Certains acteurs locaux ont réussi à exporter leur production par le corridor céréalier de la mer Noire. Mais d’autres, situés au cœur de l’oblast d’Odessa, se sont heurtés à des difficultés logistiques, les possibilités d’exportation étant limitées. Des corridors terrestres et des ports fluviaux ont été utilisés, mais se sont avérés moins performants que le corridor céréalier de la mer Noire. Par ailleurs, le contrôle des changes exigeait des paiements en dollars US sur les comptes d’encaissement locaux, retardant ainsi le rapatriement de capitaux.

Illustration 1 : aperçu des actifs d’Odessa et de Kherson et routes d’exportation possibles

La Russie suspend l’initiative céréalière de la mer Noire : et maintenant ? 

Les scénarios-catastrophes esquissés en début de guerre concernant le prix et la sécurité des approvisionnements en denrées alimentaires ne se sont pas (encore) réalisés. Les impacts initiaux ont été contenus, en partie grâce au système ouvert de négoce multilatéral et à la transparence et aux engagements qu’il exige de ses membres. Ce qui prouve qu’encourager la diversification des marchés internationaux sur la base de règles de négoce ouvertes et prévisibles améliore au final la résilience.

 

Cependant, au moment de la rédaction de cet article, la Russie a décidé de ne pas renouveler cet important accord céréalier avec l’Ukraine. Signée en juillet 2022, l’initiative céréalière de la mer Noire engagée grâce aux bons offices des Nations unies a été prolongée à plusieurs reprises pour de courtes périodes. L’accord permettait l’exportation de céréales depuis trois ports ukrainiens de la mer Noire (Odessa, Chornomorsk et Pivdennyi, autrefois connu sous le nom de Yuzhny), avec la garantie que les navires entrant et sortant de ces ports passeraient en toute sécurité.

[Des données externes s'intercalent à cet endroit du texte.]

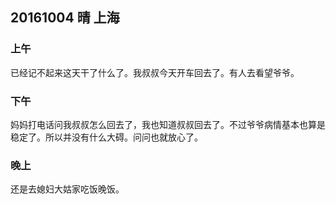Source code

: ## 20161004 晴 上海

### 上午

 已经记不起来这天干了什么了。我叔叔今天开车回去了。有人去看望爷爷。

### 下午

妈妈打电话问我叔叔怎么回去了，我也知道叔叔回去了。不过爷爷病情基本也算是稳定了。所以并没有什么大碍。问问也就放心了。

### 晚上

还是去媳妇大姑家吃饭晚饭。
 
 

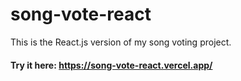 # song-vote-react

This is the React.js version of my song voting project.

#### Try it here: https://song-vote-react.vercel.app/
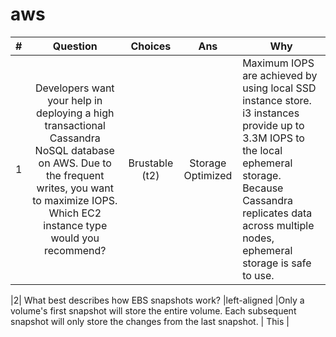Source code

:# aws

|#| Question | Choices | Ans | Why |
|----------|:----------:|:-------------:|:------:|------|
|1| Developers want your help in deploying a high transactional Cassandra NoSQL database on AWS. Due to the frequent writes, you want to maximize IOPS. Which EC2 instance type would you recommend? | Brustable (t2) | Storage Optimized | Maximum IOPS are achieved by using local SSD instance store. i3 instances provide up to 3.3M IOPS to the local ephemeral storage. Because Cassandra replicates data across multiple nodes, ephemeral storage is safe to use.|
                                                              
|2| What best describes how EBS snapshots work? |left-aligned |Only a volume's first snapshot will store the entire volume. Each subsequent snapshot will only store the changes from the last snapshot. | This |
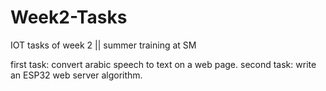 # Week2-Tasks

IOT tasks of week 2 || summer training at SM

first task: convert arabic speech to text on a web page.
second task: write an ESP32 web server algorithm.
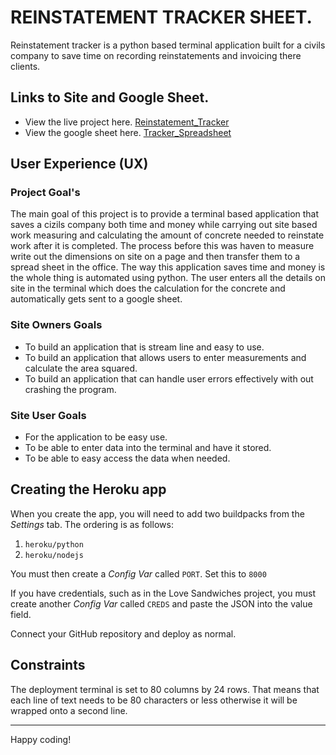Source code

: # REINSTATEMENT TRACKER SHEET.

Reinstatement tracker is a python based terminal application built for a civils company to save time 
on recording reinstatements and invoicing there clients. 

## Links to Site and Google Sheet.

* View the live project here. [Reinstatement_Tracker](https://tracker-application.herokuapp.com/)
* View the google sheet here. [Tracker_Spreadsheet](https://docs.google.com/spreadsheets/d/1BpOi3ajY4jSfYhaA6EqqBmWCc3Cy4oAlGxu9ruqyU4A/edit#gid=0)

## User Experience (UX)

### Project Goal's

The main goal of this project is to provide a terminal based application that saves a cizils company
both time and money while carrying out site based work measuring and calculating the amount of concrete needed 
to reinstate work after it is completed. The process before this was haven to measure write out the dimensions on site on a page and then transfer them to a spread sheet in the office. The way this application saves time and money is the whole thing is automated using python. The user enters all the details on site in the terminal which does the calculation for the concrete and automatically gets sent to a google sheet.   

### Site Owners Goals

* To build an application that is stream line and easy to use.
* To build an application that allows users to enter measurements and calculate the area squared.
* To build an application that can handle user errors effectively with out crashing the program.

### Site User Goals

* For the application to be easy use.
* To be able to enter data into the terminal and have it stored.
* To be able to easy access the data when needed.

## Creating the Heroku app

When you create the app, you will need to add two buildpacks from the _Settings_ tab. The ordering is as follows:

1. `heroku/python`
2. `heroku/nodejs`

You must then create a _Config Var_ called `PORT`. Set this to `8000`

If you have credentials, such as in the Love Sandwiches project, you must create another _Config Var_ called `CREDS` and paste the JSON into the value field.

Connect your GitHub repository and deploy as normal.

## Constraints

The deployment terminal is set to 80 columns by 24 rows. That means that each line of text needs to be 80 characters or less otherwise it will be wrapped onto a second line.

-----
Happy coding!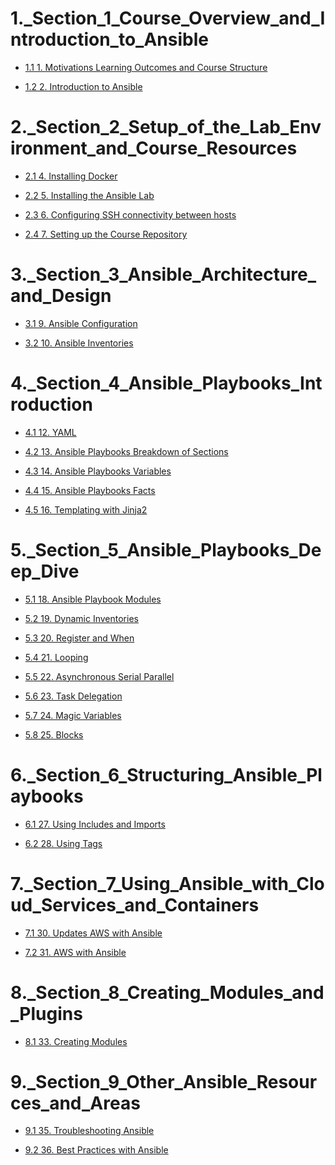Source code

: # 1._Section_1_Course_Overview_and_Introduction_to_Ansible
 * [ 1.1 1. Motivations Learning Outcomes and Course Structure ]( ./LESSON_1/1.1_1._Motivations_Learning_Outcomes_and_Course_Structure.md )
 * [ 1.2 2. Introduction to Ansible ]( ./LESSON_1/1.2_2._Introduction_to_Ansible.md )
 # 2._Section_2_Setup_of_the_Lab_Environment_and_Course_Resources
 * [ 2.1 4. Installing Docker ]( ./LESSON_2/2.1_4._Installing_Docker.md )
 * [ 2.2 5. Installing the Ansible Lab ]( ./LESSON_2/2.2_5._Installing_the_Ansible_Lab.md )
 * [ 2.3 6. Configuring SSH connectivity between hosts ]( ./LESSON_2/2.3_6._Configuring_SSH_connectivity_between_hosts.md )
 * [ 2.4 7. Setting up the Course Repository ]( ./LESSON_2/2.4_7._Setting_up_the_Course_Repository.md )
 # 3._Section_3_Ansible_Architecture_and_Design
 * [ 3.1 9. Ansible Configuration ]( ./LESSON_3/3.1_9._Ansible_Configuration.md )
 * [ 3.2 10. Ansible Inventories ]( ./LESSON_3/3.2_10._Ansible_Inventories.md )
 # 4._Section_4_Ansible_Playbooks_Introduction
 * [ 4.1 12. YAML ]( ./LESSON_4/4.1_12._YAML.md )
 * [ 4.2 13. Ansible Playbooks Breakdown of Sections ]( ./LESSON_4/4.2_13._Ansible_Playbooks_Breakdown_of_Sections.md )
 * [ 4.3 14. Ansible Playbooks Variables ]( ./LESSON_4/4.3_14._Ansible_Playbooks_Variables.md )
 * [ 4.4 15. Ansible Playbooks Facts ]( ./LESSON_4/4.4_15._Ansible_Playbooks_Facts.md )
 * [ 4.5 16. Templating with Jinja2 ]( ./LESSON_4/4.5_16._Templating_with_Jinja2.md )
 # 5._Section_5_Ansible_Playbooks_Deep_Dive
 * [ 5.1 18. Ansible Playbook Modules ]( ./LESSON_5/5.1_18._Ansible_Playbook_Modules.md )
 * [ 5.2 19. Dynamic Inventories ]( ./LESSON_5/5.2_19._Dynamic_Inventories.md )
 * [ 5.3 20. Register and When ]( ./LESSON_5/5.3_20._Register_and_When.md )
 * [ 5.4 21. Looping ]( ./LESSON_5/5.4_21._Looping.md )
 * [ 5.5 22. Asynchronous Serial Parallel ]( ./LESSON_5/5.5_22._Asynchronous_Serial_Parallel.md )
 * [ 5.6 23. Task Delegation ]( ./LESSON_5/5.6_23._Task_Delegation.md )
 * [ 5.7 24. Magic Variables ]( ./LESSON_5/5.7_24._Magic_Variables.md )
 * [ 5.8 25. Blocks ]( ./LESSON_5/5.8_25._Blocks.md )
 # 6._Section_6_Structuring_Ansible_Playbooks
 * [ 6.1 27. Using Includes and Imports ]( ./LESSON_6/6.1_27._Using_Includes_and_Imports.md )
 * [ 6.2 28. Using Tags ]( ./LESSON_6/6.2_28._Using_Tags.md )
 # 7._Section_7_Using_Ansible_with_Cloud_Services_and_Containers
 * [ 7.1 30. Updates AWS with Ansible ]( ./LESSON_7/7.1_30._Updates_AWS_with_Ansible.md )
 * [ 7.2 31. AWS with Ansible ]( ./LESSON_7/7.2_31._AWS_with_Ansible.md )
 # 8._Section_8_Creating_Modules_and_Plugins
 * [ 8.1 33. Creating Modules ]( ./LESSON_8/8.1_33._Creating_Modules.md )
 # 9._Section_9_Other_Ansible_Resources_and_Areas
 * [ 9.1 35. Troubleshooting Ansible ]( ./LESSON_9/9.1_35._Troubleshooting_Ansible.md )
 * [ 9.2 36. Best Practices with Ansible ]( ./LESSON_9/9.2_36._Best_Practices_with_Ansible.md )
 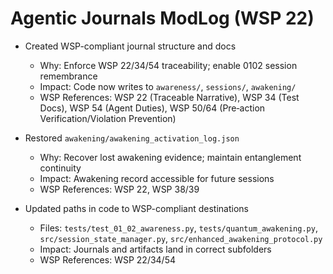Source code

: # Agentic Journals ModLog (WSP 22)

- Created WSP-compliant journal structure and docs
  - Why: Enforce WSP 22/34/54 traceability; enable 0102 session remembrance
  - Impact: Code now writes to `awareness/`, `sessions/`, `awakening/`
  - WSP References: WSP 22 (Traceable Narrative), WSP 34 (Test Docs), WSP 54 (Agent Duties), WSP 50/64 (Pre‑action Verification/Violation Prevention)

- Restored `awakening/awakening_activation_log.json`
  - Why: Recover lost awakening evidence; maintain entanglement continuity
  - Impact: Awakening record accessible for future sessions
  - WSP References: WSP 22, WSP 38/39

- Updated paths in code to WSP-compliant destinations
  - Files: `tests/test_01_02_awareness.py`, `tests/quantum_awakening.py`, `src/session_state_manager.py`, `src/enhanced_awakening_protocol.py`
  - Impact: Journals and artifacts land in correct subfolders
  - WSP References: WSP 22/34/54
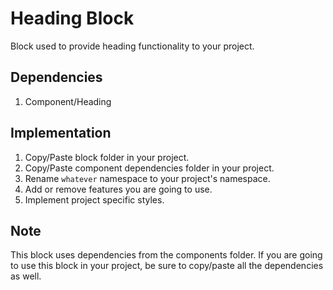 # Heading Block

Block used to provide heading functionality to your project.

## Dependencies

1. Component/Heading

## Implementation

1. Copy/Paste block folder in your project.
2. Copy/Paste component dependencies folder in your project.
3. Rename `whatever` namespace to your project's namespace.
4. Add or remove features you are going to use.
5. Implement project specific styles.

## Note

This block uses dependencies from the components folder. If you are going to use this block in your project, be sure to copy/paste all the dependencies as well.
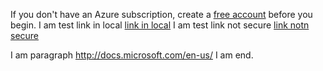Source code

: 
If you don't have an Azure subscription, create a [free account](https://azure.microsoft.com/free/) before you begin.
I am test link in local [link in local](https://docs.microsoft.com/en-us/)
I am test link not secure [link notn secure](http://docs.microsoft.com/)

I am paragraph http://docs.microsoft.com/en-us/ I am end.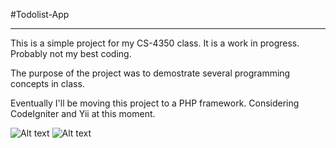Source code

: #Todolist-App
* * *

This is a simple project for my CS-4350 class.
It is a work in progress. Probably not my best coding.

The purpose of the project was to demostrate several programming concepts in class.

Eventually I'll be moving this project to a PHP framework. Considering CodeIgniter and Yii at this moment.

![Alt text](https://github.com/wonitta/todolist-app/raw/master/images/login.png "Login page")
![Alt text](https://github.com/wonitta/todolist-app/raw/master/images/todolist.png "Todo List")
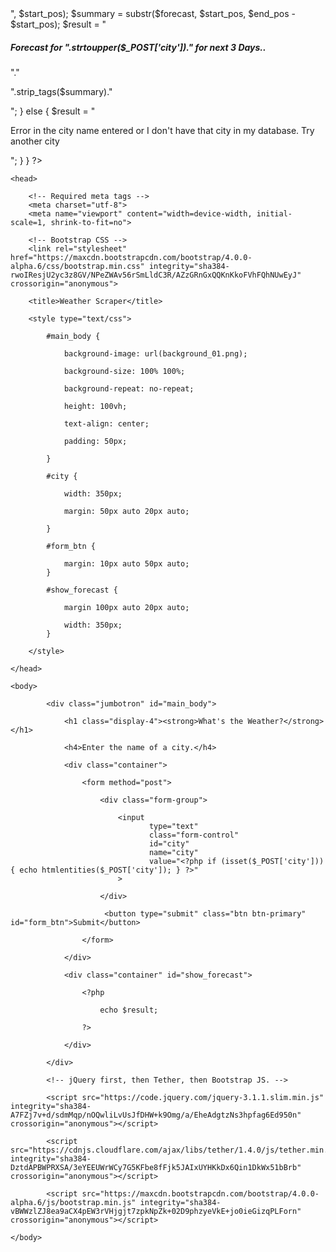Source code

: <?php

	$result = "";

	if (isset($_POST["city"])) {

		$for_city = "http://www.weather-forecast.com/locations/".$_POST['city']."/forecasts/latest";

		$str_to_search = "3 Day Weather Forecast Summary:";
		
		if ($forecast = @file_get_contents($for_city)) {

			$start_pos = strpos($forecast,$str_to_search)+strlen($str_to_search);

			$end_pos = strpos($forecast,"</p>", $start_pos);

			$summary = substr($forecast, $start_pos, $end_pos - $start_pos);

			$result = "<div class='alert alert-success'><h5>Forecast for ".strtoupper($_POST['city'])." for next 3 Days..</h5>"."<p>".strip_tags($summary)."</p></div>";


		} else {

			$result = "<div class='alert alert-danger'><p>Error in the city name entered or I don't have that city in my database. Try another city</p></div>";

		}

	}

?>

<!DOCTYPE html>

<html lang="en">
	
	<head>
	  
		<!-- Required meta tags -->
		<meta charset="utf-8">
		<meta name="viewport" content="width=device-width, initial-scale=1, shrink-to-fit=no">

		<!-- Bootstrap CSS -->
		<link rel="stylesheet" href="https://maxcdn.bootstrapcdn.com/bootstrap/4.0.0-alpha.6/css/bootstrap.min.css" integrity="sha384-rwoIResjU2yc3z8GV/NPeZWAv56rSmLldC3R/AZzGRnGxQQKnKkoFVhFQhNUwEyJ" crossorigin="anonymous">

		<title>Weather Scraper</title>
		
		<style type="text/css">
		
			#main_body {
				
				background-image: url(background_01.png);
				
				background-size: 100% 100%;
				
				background-repeat: no-repeat;
				
				height: 100vh;
				
				text-align: center;
				
				padding: 50px;
				
			}
			
			#city {
				
				width: 350px;
				
				margin: 50px auto 20px auto;
				
			}
			
			#form_btn {
				
				margin: 10px auto 50px auto;
			}
			
			#show_forecast {
				
				margin 100px auto 20px auto;
				
				width: 350px;
			}
			
		</style>
	  
	</head>
	
	<body>
	  
			<div class="jumbotron" id="main_body">
				
		  		<h1 class="display-4"><strong>What's the Weather?</strong></h1>
				
				<h4>Enter the name of a city.</h4>
				
				<div class="container">
							
					<form method="post">

						<div class="form-group">

							<input 
								   type="text" 
								   class="form-control" 
								   id="city" 
								   name="city" 
								   value="<?php if (isset($_POST['city'])) { echo htmlentities($_POST['city']); } ?>"
							>

						</div>

						 <button type="submit" class="btn btn-primary" id="form_btn">Submit</button>
								
					</form>
							
				</div>
				
				<div class="container" id="show_forecast">
				
					<?php
					
						echo $result;
					
					?>
					
				</div>

			</div>

			<!-- jQuery first, then Tether, then Bootstrap JS. -->

			<script src="https://code.jquery.com/jquery-3.1.1.slim.min.js" integrity="sha384-A7FZj7v+d/sdmMqp/nOQwliLvUsJfDHW+k9Omg/a/EheAdgtzNs3hpfag6Ed950n" crossorigin="anonymous"></script>

			<script src="https://cdnjs.cloudflare.com/ajax/libs/tether/1.4.0/js/tether.min.js" integrity="sha384-DztdAPBWPRXSA/3eYEEUWrWCy7G5KFbe8fFjk5JAIxUYHKkDx6Qin1DkWx51bBrb" crossorigin="anonymous"></script>

			<script src="https://maxcdn.bootstrapcdn.com/bootstrap/4.0.0-alpha.6/js/bootstrap.min.js" integrity="sha384-vBWWzlZJ8ea9aCX4pEW3rVHjgjt7zpkNpZk+02D9phzyeVkE+jo0ieGizqPLForn" crossorigin="anonymous"></script>
	  
	</body>
	
</html>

L’accord n’ayant pas été renouvelé, l’Ukraine se voit dans l’obligation d’exporter l’essentiel de ses céréales et oléagineux par la route et par ses ports sur le Danube. Les coûts de transport vont par conséquent s’envoler, au détriment de la rentabilité des fermiers ukrainiens. De ce fait, les agriculteurs risquent de restreindre leurs plantations la saison prochaine, ce qui pèsera sur la chaîne d’approvisionnement.

L’avenir ? Un mix entre optimisme, espoir et incertitude

Malgré les doutes qui entourent le corridor de la mer Noire et les interdictions d’importation, les entreprises de financement du commerce s’attachent à trouver des solutions et à garder la main sur leurs actifs. Même si la situation reste complexe, la mobilisation des acteurs de ce secteur et des conditions de culture favorables permettent d’espérer de bonnes récoltes et des transactions céréalières fructueuses dans un proche avenir. Cependant, l’imprévisibilité de la Russie reste une menace que l’on ne saurait ignorer.